Loona is a four-wheeled robot standing 6.8 in (172 mm) high, with a 2.4-in LCD screen for a face. That screen displays a pair of very cartoonish eyes designed to really sell the illusion that this thing is alive, expressing joy, anger, sadness, curiosity, and a range of other emotions. In that sense, it looks suspiciously similar to Anki’s Vector robot, which was apparently designed by ex-Pixar animators.
But not only are Loona’s eyes even more detailed, it sports a pair of glowing ear-like antennas on top of her head that add to the effect, raising with happiness or drooping with disappointment.
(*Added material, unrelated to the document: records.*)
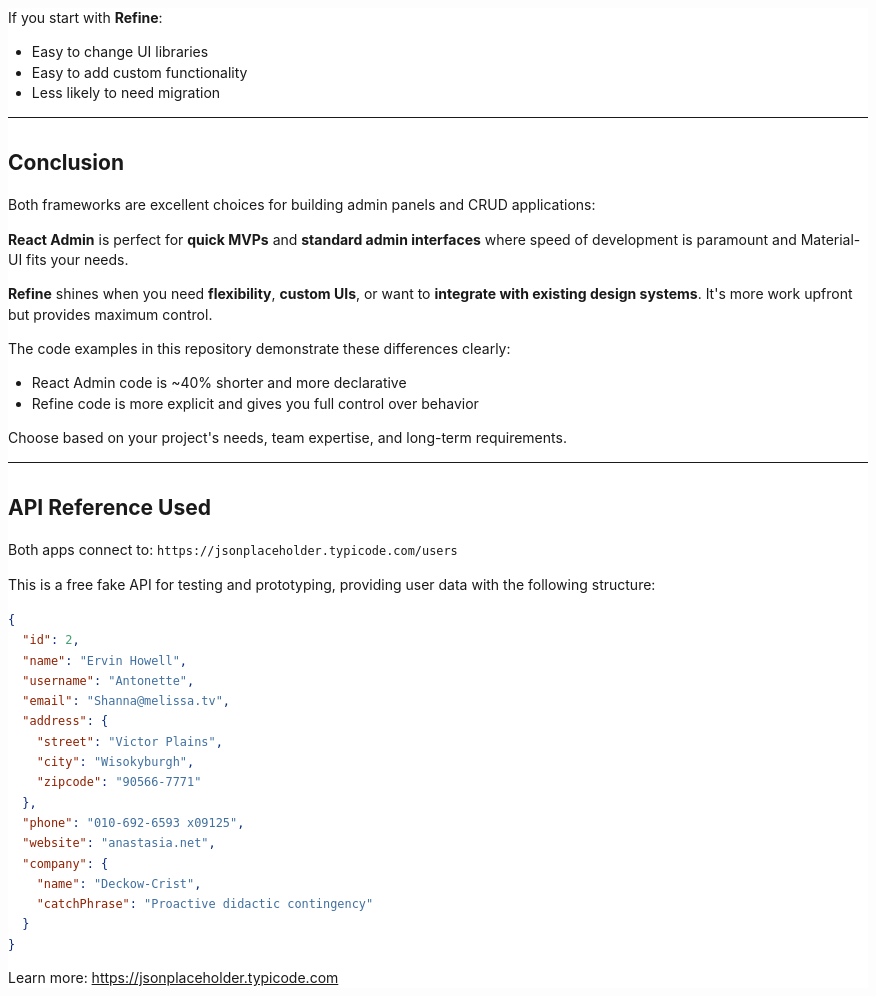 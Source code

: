 If you start with **Refine**:
- Easy to change UI libraries
- Easy to add custom functionality
- Less likely to need migration

---

## Conclusion

Both frameworks are excellent choices for building admin panels and CRUD applications:

**React Admin** is perfect for **quick MVPs** and **standard admin interfaces** where speed of development is paramount and Material-UI fits your needs.

**Refine** shines when you need **flexibility**, **custom UIs**, or want to **integrate with existing design systems**. It's more work upfront but provides maximum control.

The code examples in this repository demonstrate these differences clearly:
- React Admin code is ~40% shorter and more declarative
- Refine code is more explicit and gives you full control over behavior

Choose based on your project's needs, team expertise, and long-term requirements.

---

## API Reference Used

Both apps connect to: `https://jsonplaceholder.typicode.com/users`

This is a free fake API for testing and prototyping, providing user data with the following structure:

```json
{
  "id": 2,
  "name": "Ervin Howell",
  "username": "Antonette",
  "email": "Shanna@melissa.tv",
  "address": {
    "street": "Victor Plains",
    "city": "Wisokyburgh",
    "zipcode": "90566-7771"
  },
  "phone": "010-692-6593 x09125",
  "website": "anastasia.net",
  "company": {
    "name": "Deckow-Crist",
    "catchPhrase": "Proactive didactic contingency"
  }
}
```

Learn more: https://jsonplaceholder.typicode.com


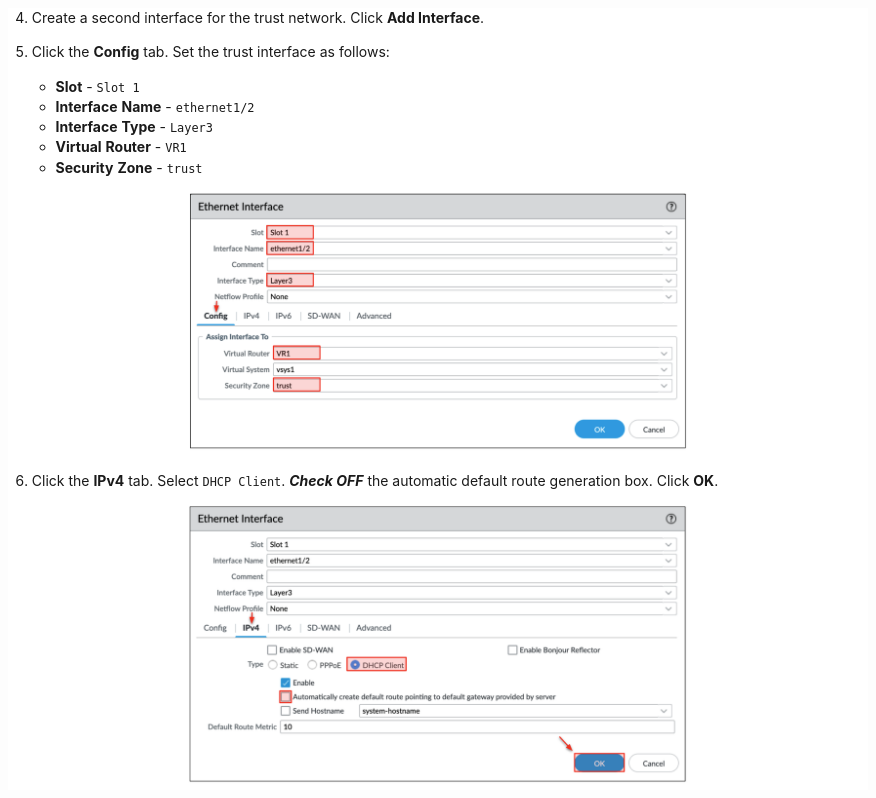 4. Create a second interface for the trust network.  Click **Add Interface**.

5. Click the **Config** tab.  Set the trust interface as follows:
    * **Slot** - `Slot 1`
    * **Interface** **Name** - `ethernet1/2`
    * **Interface** **Type** - `Layer3`
    * **Virtual** **Router** - `VR1`
    * **Security** **Zone** - `trust`

<p align="center">
    <img src="images/image17.png" width="500">
</p>

6. Click the **IPv4** tab.  Select `DHCP Client`.  **_Check OFF_** the automatic default route generation box.  Click **OK**.

<p align="center">
    <img src="images/image18.png" width="500"> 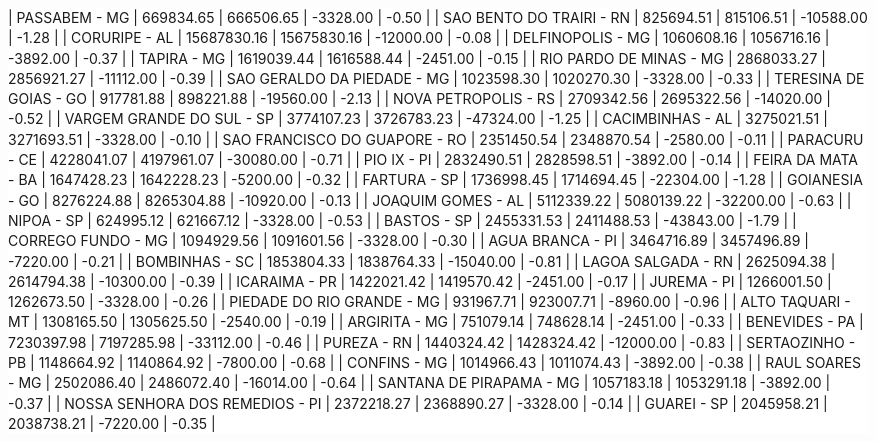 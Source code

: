 | PASSABEM - MG | 669834.65 | 666506.65 | -3328.00 | -0.50 |
| SAO BENTO DO TRAIRI - RN | 825694.51 | 815106.51 | -10588.00 | -1.28 |
| CORURIPE - AL | 15687830.16 | 15675830.16 | -12000.00 | -0.08 |
| DELFINOPOLIS - MG | 1060608.16 | 1056716.16 | -3892.00 | -0.37 |
| TAPIRA - MG | 1619039.44 | 1616588.44 | -2451.00 | -0.15 |
| RIO PARDO DE MINAS - MG | 2868033.27 | 2856921.27 | -11112.00 | -0.39 |
| SAO GERALDO DA PIEDADE - MG | 1023598.30 | 1020270.30 | -3328.00 | -0.33 |
| TERESINA DE GOIAS - GO | 917781.88 | 898221.88 | -19560.00 | -2.13 |
| NOVA PETROPOLIS - RS | 2709342.56 | 2695322.56 | -14020.00 | -0.52 |
| VARGEM GRANDE DO SUL - SP | 3774107.23 | 3726783.23 | -47324.00 | -1.25 |
| CACIMBINHAS - AL | 3275021.51 | 3271693.51 | -3328.00 | -0.10 |
| SAO FRANCISCO DO GUAPORE - RO | 2351450.54 | 2348870.54 | -2580.00 | -0.11 |
| PARACURU - CE | 4228041.07 | 4197961.07 | -30080.00 | -0.71 |
| PIO IX - PI | 2832490.51 | 2828598.51 | -3892.00 | -0.14 |
| FEIRA DA MATA - BA | 1647428.23 | 1642228.23 | -5200.00 | -0.32 |
| FARTURA - SP | 1736998.45 | 1714694.45 | -22304.00 | -1.28 |
| GOIANESIA - GO | 8276224.88 | 8265304.88 | -10920.00 | -0.13 |
| JOAQUIM GOMES - AL | 5112339.22 | 5080139.22 | -32200.00 | -0.63 |
| NIPOA - SP | 624995.12 | 621667.12 | -3328.00 | -0.53 |
| BASTOS - SP | 2455331.53 | 2411488.53 | -43843.00 | -1.79 |
| CORREGO FUNDO - MG | 1094929.56 | 1091601.56 | -3328.00 | -0.30 |
| AGUA BRANCA - PI | 3464716.89 | 3457496.89 | -7220.00 | -0.21 |
| BOMBINHAS - SC | 1853804.33 | 1838764.33 | -15040.00 | -0.81 |
| LAGOA SALGADA - RN | 2625094.38 | 2614794.38 | -10300.00 | -0.39 |
| ICARAIMA - PR | 1422021.42 | 1419570.42 | -2451.00 | -0.17 |
| JUREMA - PI | 1266001.50 | 1262673.50 | -3328.00 | -0.26 |
| PIEDADE DO RIO GRANDE - MG | 931967.71 | 923007.71 | -8960.00 | -0.96 |
| ALTO TAQUARI - MT | 1308165.50 | 1305625.50 | -2540.00 | -0.19 |
| ARGIRITA - MG | 751079.14 | 748628.14 | -2451.00 | -0.33 |
| BENEVIDES - PA | 7230397.98 | 7197285.98 | -33112.00 | -0.46 |
| PUREZA - RN | 1440324.42 | 1428324.42 | -12000.00 | -0.83 |
| SERTAOZINHO - PB | 1148664.92 | 1140864.92 | -7800.00 | -0.68 |
| CONFINS - MG | 1014966.43 | 1011074.43 | -3892.00 | -0.38 |
| RAUL SOARES - MG | 2502086.40 | 2486072.40 | -16014.00 | -0.64 |
| SANTANA DE PIRAPAMA - MG | 1057183.18 | 1053291.18 | -3892.00 | -0.37 |
| NOSSA SENHORA DOS REMEDIOS - PI | 2372218.27 | 2368890.27 | -3328.00 | -0.14 |
| GUAREI - SP | 2045958.21 | 2038738.21 | -7220.00 | -0.35 |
Unlike Vector’s boxy body, Loona has a sleeker form, with what almost amounts to a neck, and wheels that can be lifted independently like arms.
The end result is a plucky little robot that can do some pretty pet-like things. Loona can apparently roam your house freely, respond to being petted, come when it's called, fetch a ball, chase a laser pointer, do tricks, welcome you home, follow you around, explore its surroundings, sneeze, dance, race, and play games.
To pull all this off, Loona is kitted out with a suite of tech, including microphones for voice commands, and cameras for recognizing faces and people, navigating around objects, tracking movement, and avoiding falling off edges.
Like any good robot, it's also programmable using an app, which is designed to be simple enough to teach users and particularly kids the basics of coding while adding new functionality to their pet. Future updates will apparently allow users to edit Loona’s actions, expressions and interactions, as well as connect the robot to Home Assistant to control other devices.
Loona’s creator, KEYi Tech, is currently funding the project through Kickstarter, where it’s already raised well over US$1.7 million from its original $20,000 target. Early bird pledges start at $299, which is $150 off from its eventual retail price. If all goes to plan, shipping should begin in February 2023, or backers can pay extra to receive theirs in time for Christmas.